We report outcomes on 73 consecutive patients with CLL who initiated venetoclax. The majority of patients had low (49%) or medium (44%) tumor burden. During venetoclax ramp-up, 66% of patients adhered strictly to TLS monitoring as per the venetoclax PI. One patient developed laboratory TLS, and no patients developed clinical TLS. Six patients received unplanned interventions to treat TLS; all had medium or high tumor burden. There were no unplanned interventions in patients with low tumor burden.

CONCLUSION

In patients with low and medium tumor burden CLL who start venetoclax, the incidence of TLS is very low, and interventions are uncommonly needed.

摘要

目的

维奈克拉因其能够通过有限疗程的口服治疗诱导深度且持久的缓解,在慢性淋巴细胞白血病(CLL)治疗中产生了重大影响。然而,它可导致肿瘤溶解综合征(TLS),而剂量递增策略可减轻该综合征。开始使用维奈克拉的患者在剂量递增期间需要遵循严格且可能繁琐的TLS监测。
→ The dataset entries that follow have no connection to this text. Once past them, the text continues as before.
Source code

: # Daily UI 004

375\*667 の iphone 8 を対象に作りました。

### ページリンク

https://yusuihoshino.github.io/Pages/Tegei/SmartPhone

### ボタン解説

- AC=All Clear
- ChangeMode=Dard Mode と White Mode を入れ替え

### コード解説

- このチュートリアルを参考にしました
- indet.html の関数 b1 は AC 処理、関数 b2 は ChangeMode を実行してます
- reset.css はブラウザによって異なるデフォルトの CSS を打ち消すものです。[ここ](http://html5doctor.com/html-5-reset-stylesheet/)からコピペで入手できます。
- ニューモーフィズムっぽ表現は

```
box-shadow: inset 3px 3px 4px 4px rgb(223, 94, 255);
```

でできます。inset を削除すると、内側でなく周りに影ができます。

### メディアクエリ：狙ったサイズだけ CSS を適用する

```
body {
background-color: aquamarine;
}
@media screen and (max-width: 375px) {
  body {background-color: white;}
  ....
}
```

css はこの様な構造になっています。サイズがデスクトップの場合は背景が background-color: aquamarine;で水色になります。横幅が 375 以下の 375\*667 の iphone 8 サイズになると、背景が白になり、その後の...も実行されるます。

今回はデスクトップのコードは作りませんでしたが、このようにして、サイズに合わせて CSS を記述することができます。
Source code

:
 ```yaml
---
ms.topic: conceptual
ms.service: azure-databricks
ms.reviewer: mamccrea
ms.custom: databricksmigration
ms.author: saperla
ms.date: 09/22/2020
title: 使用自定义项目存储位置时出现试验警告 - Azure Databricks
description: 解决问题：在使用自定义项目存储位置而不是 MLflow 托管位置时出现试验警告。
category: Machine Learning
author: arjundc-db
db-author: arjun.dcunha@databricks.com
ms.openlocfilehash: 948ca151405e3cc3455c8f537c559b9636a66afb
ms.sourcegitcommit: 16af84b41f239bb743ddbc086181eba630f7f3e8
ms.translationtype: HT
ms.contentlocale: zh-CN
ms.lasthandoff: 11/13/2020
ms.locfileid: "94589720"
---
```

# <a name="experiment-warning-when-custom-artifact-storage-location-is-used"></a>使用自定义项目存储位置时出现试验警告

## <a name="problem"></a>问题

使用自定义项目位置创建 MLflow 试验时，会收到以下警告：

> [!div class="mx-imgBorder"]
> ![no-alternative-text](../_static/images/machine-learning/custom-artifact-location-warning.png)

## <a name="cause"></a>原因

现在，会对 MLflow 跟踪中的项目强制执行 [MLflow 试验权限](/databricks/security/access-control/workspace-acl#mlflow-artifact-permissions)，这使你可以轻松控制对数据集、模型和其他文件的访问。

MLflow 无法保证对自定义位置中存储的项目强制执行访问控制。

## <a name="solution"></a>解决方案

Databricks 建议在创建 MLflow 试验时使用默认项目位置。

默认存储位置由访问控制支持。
在临床实践中,这种严格监测导致治疗干预的频率尚未得到充分描述。我们开展了一项研究,以评估CLL患者开始使用维奈克拉后TLS的发生率以及所需的干预措施。

方法

本研究纳入了2017年7月至2021年3月在莱文癌症研究所开始使用维奈克拉治疗的成年CLL患者。收集了对维奈克拉药品说明书(PI)中肿瘤溶解监测的依从性、实验室及临床TLS的发生率,以及TLS监测导致的干预措施。

结果

我们报告了73例连续开始使用维奈克拉的CLL患者的结果。大多数患者肿瘤负荷低(49%)或中等(44%)。在维奈克拉剂量递增期间,66%的患者严格按照维奈克拉PI进行TLS监测。1例患者发生实验室TLS,无患者发生临床TLS。6例患者接受了治疗TLS的非计划干预;所有患者肿瘤负荷均为中等或高。肿瘤负荷低的患者未进行非计划干预。

结论

在开始使用维奈克拉的低和中等肿瘤负荷CLL患者中,TLS的发生率非常低,通常不需要进行干预。